Don’t know what you got till it’s gone. Taste didn’t come back easy. It took so long.
Two weeks with a bad cold was long enough to remind me again of God’s fine sense of timing. My congested head had been dulling my sense of smell. But it was the exact day the 40 day sugar fast ended that my taste went away.
Poof. Gone. Taste no more. Cravings for chocolate and ice cream suddenly melted away.
I was my own science experiment last week.
No taste was new to me. So new, and strange, I felt I needed to prove it was really gone.
An onion may as well have been an apple or potato. I couldn’t taste- or smell- a thing. Fresh brewed, French roast coffee could have been weak breakfast tea. Nothing. Deep, clean minty fresh could have been baking soda Crest. Nada.
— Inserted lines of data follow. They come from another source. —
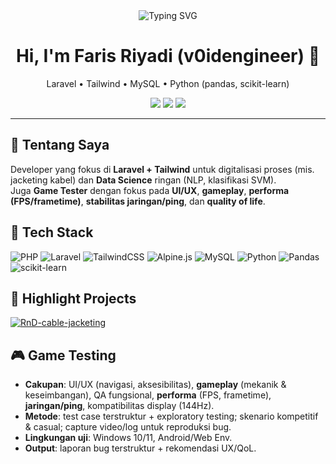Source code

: <!-- Header -->
<div align="center">

  <img src="https://readme-typing-svg.demolab.com?font=Inter&size=26&pause=1200&color=22C55E&center=true&vCenter=true&width=620&lines=Full-Stack+Laravel;Data+Science+(NLP%2C+SVM);Game+Testing+(UI%2FUX%2C+Gameplay);Build+fast.+Ship+smart." alt="Typing SVG" />

  <h1>Hi, I'm Faris Riyadi (v0idengineer) 👋</h1>
  <p>Laravel • Tailwind • MySQL • Python (pandas, scikit-learn)</p>

  <!-- Badges -->
  <a href="https://github.com/v0idengineer?tab=followers"><img src="https://img.shields.io/github/followers/v0idengineer?style=flat&label=Followers"></a>
  <a href="https://github.com/v0idengineer"><img src="https://img.shields.io/github/stars/v0idengineer?affiliations=OWNER%2CCOLLABORATOR&style=flat&label=Stars"></a>
  <img src="https://komarev.com/ghpvc/?username=v0idengineer&style=flat&label=Views" />
</div>

---

## 🚀 Tentang Saya
Developer yang fokus di **Laravel + Tailwind** untuk digitalisasi proses (mis. jacketing kabel) dan **Data Science** ringan (NLP, klasifikasi SVM).  
Juga **Game Tester** dengan fokus pada **UI/UX**, **gameplay**, **performa (FPS/frametime)**, **stabilitas jaringan/ping**, dan **quality of life**.

## 🧰 Tech Stack
![PHP](https://img.shields.io/badge/PHP-777BB4?logo=php&logoColor=white)
![Laravel](https://img.shields.io/badge/Laravel-FF2D20?logo=laravel&logoColor=white)
![TailwindCSS](https://img.shields.io/badge/Tailwind-06B6D4?logo=tailwindcss&logoColor=white)
![Alpine.js](https://img.shields.io/badge/Alpine.js-8BC0D0?logo=alpinedotjs&logoColor=black)
![MySQL](https://img.shields.io/badge/MySQL-4479A1?logo=mysql&logoColor=white)
![Python](https://img.shields.io/badge/Python-3776AB?logo=python&logoColor=white)
![Pandas](https://img.shields.io/badge/Pandas-150458?logo=pandas&logoColor=white)
![scikit-learn](https://img.shields.io/badge/scikit--learn-F7931E?logo=scikitlearn&logoColor=white)

## 🧩 Highlight Projects
[![RnD-cable-jacketing](https://github-readme-stats.vercel.app/api/pin/?username=v0idengineer&repo=RnD-cable-jacketing&border_color=E5E7EB)](https://github.com/v0idengineer/RnD-cable-jacketing)

## 🎮 Game Testing
- **Cakupan**: UI/UX (navigasi, aksesibilitas), **gameplay** (mekanik & keseimbangan), QA fungsional, **performa** (FPS, frametime), **jaringan/ping**, kompatibilitas display (144Hz).
- **Metode**: test case terstruktur + exploratory testing; skenario kompetitif & casual; capture video/log untuk reproduksi bug.
- **Lingkungan uji**: Windows 10/11, Android/Web Env.
- **Output**: laporan bug terstruktur + rekomendasi UX/QoL.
But on a positive note, sweaty boys, bathroom smells, stinky feet also left no trace.
Besides increased gratitude for a range of flavors and greater compassion for those with colds, my tasteless days got me thinking about spiritual tastebuds.
Oh, taste and see that the Lord is good!
Oh, taste and see that the Lord is good! Blessed is the man who takes refuge in him! We know that verse. Some of us sing that verse. We love Psalm 34:18. We might even fast to rouse our spiritual tastebuds.
But if we’re honest, sometimes the Lord and his Word do not taste good. We consume countless other things that dull our hunger for God. Snacks, screens, and Facebook feeds can all take the edge off our hunger for the Bread of Life (John 6:35).
But that’s not the point.
Many of our tastes for nourishing foods- salads not Skittles- are acquired. It might take 15 exposures to accept the new food. Like the time goes into a prepping a good meal, getting spiritual nutrition takes work too. We’ve got to grind the wheat, and cultivate our spiritual tastes.
But that’s not the point either.
5 Takeaways From Tasteless Days
1. Dangerous
I drank sour half-and-half last week. But my tongue didn’t tell me. My husband did, after I put it in his. Our senses warn of dangers like fire, poisonous fumes, or rotten food. Spiritual tastebuds alert us to soul dangers. We need God’s Word warns us about sin’s dangers (Psalm 19:11). A Puritan named Thomas Brooks wrote, “O God, put my tongue out of taste for the bait of the devil.”
Oh that my tongue was as “put out of taste” for my own harshness and impatience with my sons as as my it was chocolate and ice cream last week.
2. A Sign of Sickness

Losing our sense of taste is a sign that we’re sick. If nachos were bland and even my brother-in-law’s storied Raclette cheese tasted tame, it’s no fault of theirs. If God’s Word tastes bland and seeking him seems dull, our souls are sick or injured. It might just be a little head cold like I had last week, or more serious, like the head injury that stole tastebuds from my friend Bob.
But the same God that gave us tastebuds can heal our sick ones. So feed the cold.
3. Keep Eating
Jonathan Edwards sad, “We must endeavor to increase spiritual appetites by meditating on spiritual objects.” Appetite comes with eating. “Faith comes by hearing, and hearing by the word of Christ” (Rom. 10:17). That’s not just at conversion. It’s true every day of our lives. When you get up in the morning, my guess is… you must get faith again. And you get it from the Bible. That from John Piper. My mind said soup and tea were good when I couldn’t taste them. So I sipped them until I could.
Faith comes from the Word of Christ. So even when we don’t desire God, we keep eating.
4. Gradual Return
Taste is not all or nothing. There were those in-between, lukewarm days when coffee tasted like coffee more than tea or water, but blonde could have been bold. When I could tell an orange from a lemon but not from a grapefruit. Don’t despise the day of small things. Rejoice in little changes. And keep eating. Spiritually too: Eat when you feel like it. Eat when you don’t feel like it. Eat the Word until you feel like it.
Trust the process. Wait for the Lord to restore your taste, your joy (Psalm 51:12).
5. Restored By God
How are spiritual taste buds restored? Jon Bloom writes, The more you cultivate the habit of looking to and listening to Jesus, the more your spiritual taste buds…will be restored. We are transformed into people with healthy spiritual tastebuds- who love good and spit out evil-when we behold the glory of the Lord (2 Cor. 3:18). And so we pray like Jeremiah prayed, “Heal me, O Lord, and I will be healed; save me and I will be saved, for you are the one I praise.”
And God may be gracious to you and restore your taste like he did for me last week. Now l give him praise.
That, actually, was the point.
Your words were found, and I ate them, and your words became a joy and the delight of my heart for I am called by your name.